Market Overview & Commentary
Global investment markets have been undergoing a correction this summer, as we had predicted in previous newsletters.
Since mid-May 2013, most asset classes have declined, with the exception of commodities. Foreign equities and global real estate have declined the most, while US equities have pulled back modestly (see Chart I below).
However, the biggest story of the summer has been the 4-5% decline in US fixed income securities, a market which has enjoyed a broad-based bull market for the past 30 years.
Rising interest rates have been the culprit for this decline, and they have also contributed to the recent equity market correction, with investors fearing the end of extremely cheap money.
Chart I –Returns By Major Asset Class Since Mid-May
On the year as a whole, fixed income has seen a significant decline at the same time that US equities have enjoyed a nice run up, resulting in a relative underperformance for conservatively-oriented bond investors.
Looking ahead, we believe that interest rates have likely peaked out in the near-term, with the potential to move higher further down the road.
As such, we believe that fixed income and other interest-rate-sensitive areas such as real estate will perform better in the months ahead.
At the same time, we believe there may be further declines in equity markets, particularly in the US.

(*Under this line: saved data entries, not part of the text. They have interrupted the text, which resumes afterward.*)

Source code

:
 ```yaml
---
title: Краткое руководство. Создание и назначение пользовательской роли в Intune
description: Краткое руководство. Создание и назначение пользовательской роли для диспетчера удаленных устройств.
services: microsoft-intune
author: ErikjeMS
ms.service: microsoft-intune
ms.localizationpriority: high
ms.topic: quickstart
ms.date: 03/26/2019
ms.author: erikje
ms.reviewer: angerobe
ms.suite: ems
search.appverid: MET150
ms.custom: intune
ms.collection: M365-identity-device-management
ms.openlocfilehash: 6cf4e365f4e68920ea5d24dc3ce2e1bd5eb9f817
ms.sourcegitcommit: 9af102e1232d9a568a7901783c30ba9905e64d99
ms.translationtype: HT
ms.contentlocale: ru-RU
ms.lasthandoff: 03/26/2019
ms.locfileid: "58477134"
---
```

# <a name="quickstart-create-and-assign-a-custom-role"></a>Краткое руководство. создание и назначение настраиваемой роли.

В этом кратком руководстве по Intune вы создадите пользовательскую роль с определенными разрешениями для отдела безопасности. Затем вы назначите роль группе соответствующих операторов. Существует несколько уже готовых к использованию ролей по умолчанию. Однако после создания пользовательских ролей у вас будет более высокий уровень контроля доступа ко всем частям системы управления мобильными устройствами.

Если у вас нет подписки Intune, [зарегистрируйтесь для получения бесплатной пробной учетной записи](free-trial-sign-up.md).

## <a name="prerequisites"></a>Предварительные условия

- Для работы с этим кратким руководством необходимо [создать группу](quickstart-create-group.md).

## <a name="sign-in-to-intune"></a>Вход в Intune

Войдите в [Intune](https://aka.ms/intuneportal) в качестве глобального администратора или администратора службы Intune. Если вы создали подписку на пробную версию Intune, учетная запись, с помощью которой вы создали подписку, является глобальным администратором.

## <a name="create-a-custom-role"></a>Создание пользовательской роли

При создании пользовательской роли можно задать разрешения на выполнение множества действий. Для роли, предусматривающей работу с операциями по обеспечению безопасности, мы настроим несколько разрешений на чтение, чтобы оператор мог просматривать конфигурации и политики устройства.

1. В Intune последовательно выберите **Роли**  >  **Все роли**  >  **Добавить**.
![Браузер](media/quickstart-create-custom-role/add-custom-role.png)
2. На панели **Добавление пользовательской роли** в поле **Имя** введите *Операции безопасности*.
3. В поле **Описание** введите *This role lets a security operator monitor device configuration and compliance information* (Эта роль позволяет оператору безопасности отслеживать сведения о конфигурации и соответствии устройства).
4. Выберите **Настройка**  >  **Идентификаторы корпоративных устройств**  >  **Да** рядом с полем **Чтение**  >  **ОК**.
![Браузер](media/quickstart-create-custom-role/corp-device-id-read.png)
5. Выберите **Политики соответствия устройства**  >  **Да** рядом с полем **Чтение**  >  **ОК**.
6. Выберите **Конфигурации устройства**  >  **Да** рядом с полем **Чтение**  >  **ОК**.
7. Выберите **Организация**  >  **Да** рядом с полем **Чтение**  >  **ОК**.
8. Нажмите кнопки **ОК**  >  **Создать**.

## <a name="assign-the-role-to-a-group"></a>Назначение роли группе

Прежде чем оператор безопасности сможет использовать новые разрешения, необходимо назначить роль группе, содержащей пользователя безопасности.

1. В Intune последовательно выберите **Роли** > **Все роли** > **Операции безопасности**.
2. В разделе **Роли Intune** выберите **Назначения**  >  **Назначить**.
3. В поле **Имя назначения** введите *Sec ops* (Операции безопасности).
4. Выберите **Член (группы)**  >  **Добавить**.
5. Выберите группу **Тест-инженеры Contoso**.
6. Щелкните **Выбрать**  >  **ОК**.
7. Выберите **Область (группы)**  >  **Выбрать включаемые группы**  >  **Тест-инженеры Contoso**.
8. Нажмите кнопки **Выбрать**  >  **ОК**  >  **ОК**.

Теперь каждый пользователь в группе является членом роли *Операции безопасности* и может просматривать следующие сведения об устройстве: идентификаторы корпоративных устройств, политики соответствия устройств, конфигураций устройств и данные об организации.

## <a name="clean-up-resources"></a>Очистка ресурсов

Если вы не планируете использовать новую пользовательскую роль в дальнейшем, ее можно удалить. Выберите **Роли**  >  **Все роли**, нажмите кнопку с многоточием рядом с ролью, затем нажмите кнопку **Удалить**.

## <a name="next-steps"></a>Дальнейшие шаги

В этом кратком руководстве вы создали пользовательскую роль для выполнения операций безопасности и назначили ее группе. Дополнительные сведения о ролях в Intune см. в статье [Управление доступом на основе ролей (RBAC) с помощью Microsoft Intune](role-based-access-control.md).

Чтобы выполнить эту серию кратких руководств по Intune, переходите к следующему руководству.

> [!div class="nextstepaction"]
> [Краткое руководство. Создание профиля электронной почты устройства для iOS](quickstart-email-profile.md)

As such, we are beginning to redeploy some of our previously raised cash into select fixed income opportunities, while waiting for further equity market pullbacks before redeploying assets in Foreign & US markets.
‘Market Phase’ Approach
Current Phase: Bullish Neutral (Low Beta)
In the last mid-quarter newsletter, we mentioned our recent study to evaluate the previous ten years of investing at LGA, how the market landscape has changed over that period, and what new insights we could take advantage of.
One of the major conclusions was that markets today are swinging much more significantly on technical indicators – as opposed to fundamentals – than they did in the past.
In response, we developed and implemented a systematized “Market Phase” approach to guide our desired level of equity risk in client portfolios at any given time.
This approach is driven by sentiment data and technical analysis, and indicates when we are in a high or low risk investing environment.
We still utilize our “Five-Forces” analysis to select the specific asset classes and positions for client portfolios, but the Market Phase model dictates how much risk we are willing to have during a given time period.
Chart II below illustrates how this new approach would have been implemented over the past equity market cycle (green is expected outperformance, red is underperformance, and yellow is at-market returns).
Below the chart, we detail the risk positioning to generate our expected results with “High Beta” meaning extra risk taken, “Low Beta” meaning less risk taken, and “At Market” being a neutral level of risk taken.
Chart II – LGA Market Phase Approach
This improvement will help drive higher long-term risk-adjusted returns, focusing on the highest probability times to take on risk versus protecting capital.